De overwinning behaald
Bunyan vertelt op zijn kenmerkende wijze hoe de geestelijke strijd om de ziel wordt beslist door Gods Zoon. Het geloof is weer springlevend en mag op Hem als de Overwinnaar zien. Christus haast Zich op het moment dat de nood het hoogst is. De satan en zijn duivelen zijn gevlucht. Het geestelijk slagveld ligt vol dode vijanden. Christus toont Zijn liefde en spreekt van vrede. Het hart is gewillig gemaakt om Hem welkom te heten en binnen te laten.
Als uit de dood opgestaan
In het vorige hoofdstuk heeft Bunyan verteld dat Immanuël op de derde dag zou komen om te verlossen. Hij zal gedacht hebben aan de opstanding van Christus, die de grond is van de opstanding van de Zijnen. Op de derde dag na Zijn sterven is Christus opgestaan: Dezen heeft God opgewekt ten derden dage, en gegeven dat Hij openbaar zou worden (Hand. 10:40). Dat was op Gods tijd. Zo redt de Heere de Zijnen ook op Zijn tijd en doet hen opstaan uit de dood. Want indien wij met Hem één plant geworden zijn in de gelijkmaking Zijns doods, zo zullen wij het ook zijn in de gelijkmaking Zijner opstanding (Rom. 6:5). Ze voelen zich met nieuwe krachten vervuld om opnieuw de strijd met de vijanden aan te binden: Strijd den goeden strijd des geloofs, grijp naar het eeuwige leven, tot hetwelk gij ook geroepen zijt (1 Tim. 6:12).

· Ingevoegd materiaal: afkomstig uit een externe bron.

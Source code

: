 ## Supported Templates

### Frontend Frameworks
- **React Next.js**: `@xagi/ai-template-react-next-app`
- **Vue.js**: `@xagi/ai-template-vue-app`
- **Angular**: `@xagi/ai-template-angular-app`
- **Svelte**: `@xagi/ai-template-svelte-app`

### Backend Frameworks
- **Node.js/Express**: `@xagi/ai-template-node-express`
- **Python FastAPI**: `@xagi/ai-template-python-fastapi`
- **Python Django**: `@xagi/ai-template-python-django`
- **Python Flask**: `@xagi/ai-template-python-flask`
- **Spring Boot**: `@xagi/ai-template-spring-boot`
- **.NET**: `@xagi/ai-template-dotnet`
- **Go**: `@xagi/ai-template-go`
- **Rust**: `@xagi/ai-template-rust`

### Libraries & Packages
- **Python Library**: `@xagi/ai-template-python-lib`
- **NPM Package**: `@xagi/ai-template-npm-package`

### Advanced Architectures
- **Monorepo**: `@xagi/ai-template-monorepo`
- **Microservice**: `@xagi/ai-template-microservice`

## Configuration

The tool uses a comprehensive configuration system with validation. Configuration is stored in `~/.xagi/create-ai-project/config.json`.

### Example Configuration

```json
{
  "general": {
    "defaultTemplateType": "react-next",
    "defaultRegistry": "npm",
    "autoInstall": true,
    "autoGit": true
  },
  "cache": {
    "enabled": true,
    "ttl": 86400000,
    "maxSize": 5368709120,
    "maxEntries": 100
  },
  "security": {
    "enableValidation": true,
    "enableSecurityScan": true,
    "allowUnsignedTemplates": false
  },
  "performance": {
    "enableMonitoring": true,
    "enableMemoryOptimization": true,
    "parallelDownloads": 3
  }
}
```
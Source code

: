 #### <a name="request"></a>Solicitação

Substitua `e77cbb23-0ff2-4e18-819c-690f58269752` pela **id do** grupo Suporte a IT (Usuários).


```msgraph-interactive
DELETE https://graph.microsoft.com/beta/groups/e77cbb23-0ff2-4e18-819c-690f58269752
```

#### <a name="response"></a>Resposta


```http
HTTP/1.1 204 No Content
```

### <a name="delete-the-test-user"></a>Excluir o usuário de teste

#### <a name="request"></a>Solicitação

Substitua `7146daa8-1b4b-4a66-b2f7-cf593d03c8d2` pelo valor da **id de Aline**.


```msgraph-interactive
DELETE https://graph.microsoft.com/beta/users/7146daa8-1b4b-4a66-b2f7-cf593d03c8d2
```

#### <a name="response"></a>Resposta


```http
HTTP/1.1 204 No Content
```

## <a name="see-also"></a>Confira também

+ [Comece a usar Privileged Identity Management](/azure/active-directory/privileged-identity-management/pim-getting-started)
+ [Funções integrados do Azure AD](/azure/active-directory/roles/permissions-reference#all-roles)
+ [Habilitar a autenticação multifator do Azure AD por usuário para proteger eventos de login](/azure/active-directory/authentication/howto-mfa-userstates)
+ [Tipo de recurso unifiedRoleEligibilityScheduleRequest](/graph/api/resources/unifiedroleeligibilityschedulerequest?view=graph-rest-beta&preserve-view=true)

Het geloof ziet op de Overwinnaar
Het oog van het geloof mag tijdens het heetste moment van de strijd gericht worden op Immanuël. Wie is het die de wereld overwint, dan die gelooft dat Jezus is de Zone Gods? (1 Joh. 5:5). Als Christus komt, dan komt Hij als Overwinnaar! En ik zag, en zie, een wit paard, en Die daarop zat, had een boog; en Hem is een kroon gegeven, en Hij ging uit overwinnende, en opdat Hij overwon (Openb. 6:2).
Haast
Verschillende keren benoemt Bunyan de haast waarmee alles plaatsvindt. De Heere laat de Zijnen niet langer in de nood dan nodig is. Waar Hij verschijnt, verschijnt Hij in voorspoed. En rijd voorspoediglijk in Uw heerlijkheid, op het Woord der waarheid en rechtvaardige zachtmoedigheid (Ps. 45:5). Het is het gebed van een aangevochten ziel dat de Heere haastig komt om te verlossen: Het behage U, HEERE, mij te verlossen; HEERE, haast U tot mijn hulp (Ps. 40:14). De bedroefde zondaar kan niet langer zonder Hem: Kom haastelijk, mijn Liefste, en wees Gij gelijk een ree, of gelijk een welp der herten, op de bergen der specerijen (Hoogl. 8:14). En Hij, die dat geroep in de ziel heeft gewerkt, zal niet nalaten te antwoorden: … gewisselijk zal Hij u genadig zijn op de stem uws geroeps; zo haast als Hij die horen zal, zal Hij u antwoorden (Jes. 30:19). Zijn vijanden zullen ook ondervinden dat Hij haastig is om te straffen: Maar zo gij Mij wilt vergelden, lichtelijk, haastelijk zal Ik uw vergelding op uw hoofd weder - brengen (Joël 3:4). Dat Hij haastig komt, is ook tot aansporing van Zijn Kerk: Zie, Ik kom haastelijk; houdt wat gij hebt, opdat niemand uw kroon neme (Openb. 3:11).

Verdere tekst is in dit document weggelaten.